The basic process steps in ethylene production are well known and include high temperature steam pyrolysis of hydrocarbons ranging from ethane to very heavy gas oils, cooling the resulting cracked gases and then further cooling them, separation of normally liquid hydrocarbons in typically a fractionator, compression of cracked gases to approx. 40 kg/cm<2> (3920 kPa), cooling of the compressed gases to approx. -13 5°C, and repeated expansion of the cooled gases through a series of fractionation columns to separate the product ethylene and the by-products. At least the cracking and primary cooling stages are normally called the "hot section" of an ethylene production unit.

Steam crackers or pyrolysis furnaces have a radiation section and a convection section. The hydrocarbon feed is normally heated in the convection section with waste heat in combustion gas from the jet section where the cracking takes place. Because the cracking temperatures are very high, the radiant section not only produces significant waste heat, but despite good furnace construction, it also has an inherently low thermal efficiency. In addition to preheating the supply, waste heat is recovered in the convection section by producing high-pressure steam for use in turbine-driven downstream sections of the ethylene plant. In modern furnace designs, steam is normally produced in excess of the plant's needs and is therefore led out of the plant. The heat in the produced steam originates from the fuel requirement in the ethylene production process, mainly if not entirely the cracking furnace, and is consequently an energy cost supplement.

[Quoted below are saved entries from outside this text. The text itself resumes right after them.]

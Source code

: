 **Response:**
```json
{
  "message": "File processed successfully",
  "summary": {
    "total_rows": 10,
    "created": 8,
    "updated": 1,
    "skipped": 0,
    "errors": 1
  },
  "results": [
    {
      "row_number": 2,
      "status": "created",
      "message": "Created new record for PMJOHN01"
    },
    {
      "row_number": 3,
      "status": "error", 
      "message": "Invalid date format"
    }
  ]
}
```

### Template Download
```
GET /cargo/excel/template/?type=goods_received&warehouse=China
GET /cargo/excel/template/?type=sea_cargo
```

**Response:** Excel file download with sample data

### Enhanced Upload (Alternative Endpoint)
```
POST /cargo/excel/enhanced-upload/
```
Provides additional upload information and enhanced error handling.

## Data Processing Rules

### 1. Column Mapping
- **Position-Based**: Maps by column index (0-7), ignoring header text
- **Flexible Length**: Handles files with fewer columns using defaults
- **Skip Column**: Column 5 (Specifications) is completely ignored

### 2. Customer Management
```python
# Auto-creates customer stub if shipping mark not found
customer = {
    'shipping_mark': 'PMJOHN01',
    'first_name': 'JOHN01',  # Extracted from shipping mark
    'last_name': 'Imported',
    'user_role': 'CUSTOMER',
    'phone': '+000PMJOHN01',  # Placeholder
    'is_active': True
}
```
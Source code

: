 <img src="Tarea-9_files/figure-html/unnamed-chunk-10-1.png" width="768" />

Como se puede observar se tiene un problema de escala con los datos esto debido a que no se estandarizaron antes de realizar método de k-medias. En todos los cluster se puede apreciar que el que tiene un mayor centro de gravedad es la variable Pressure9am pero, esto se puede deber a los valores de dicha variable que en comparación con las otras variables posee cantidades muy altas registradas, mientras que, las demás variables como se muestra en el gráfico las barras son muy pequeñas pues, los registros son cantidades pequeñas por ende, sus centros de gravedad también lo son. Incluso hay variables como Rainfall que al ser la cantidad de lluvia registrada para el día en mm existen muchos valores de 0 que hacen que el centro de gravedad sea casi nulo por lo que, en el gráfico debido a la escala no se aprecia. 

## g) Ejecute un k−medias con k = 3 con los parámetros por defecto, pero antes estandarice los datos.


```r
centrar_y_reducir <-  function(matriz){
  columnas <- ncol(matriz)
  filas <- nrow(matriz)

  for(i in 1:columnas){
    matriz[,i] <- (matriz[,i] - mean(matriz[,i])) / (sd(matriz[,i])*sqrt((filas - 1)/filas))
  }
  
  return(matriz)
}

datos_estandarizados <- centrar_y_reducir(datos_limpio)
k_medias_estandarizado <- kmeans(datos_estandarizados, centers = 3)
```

The process gas and refrigerant compression requires significant shaft work produced by the expansion of high-pressure steam, typically in the pressure range of 90 to 140 kg/cm<2> (8820 to 13720 kPa) and typically superheated to between 455 and 540°C through large, usually multistage steam turbines. The turbine outlet steam is depressurized through a multi-level steam pressure system designed according to the need for total heat balance and location. Normally, the steam system will contain medium pressure turbines such as the boiler with driver supply water pumps and blowers. The high-pressure steam is produced and superheated in the convection section of the furnace, in one or more cooling stages for cracked gas, in a separate boiler or in combinations of these.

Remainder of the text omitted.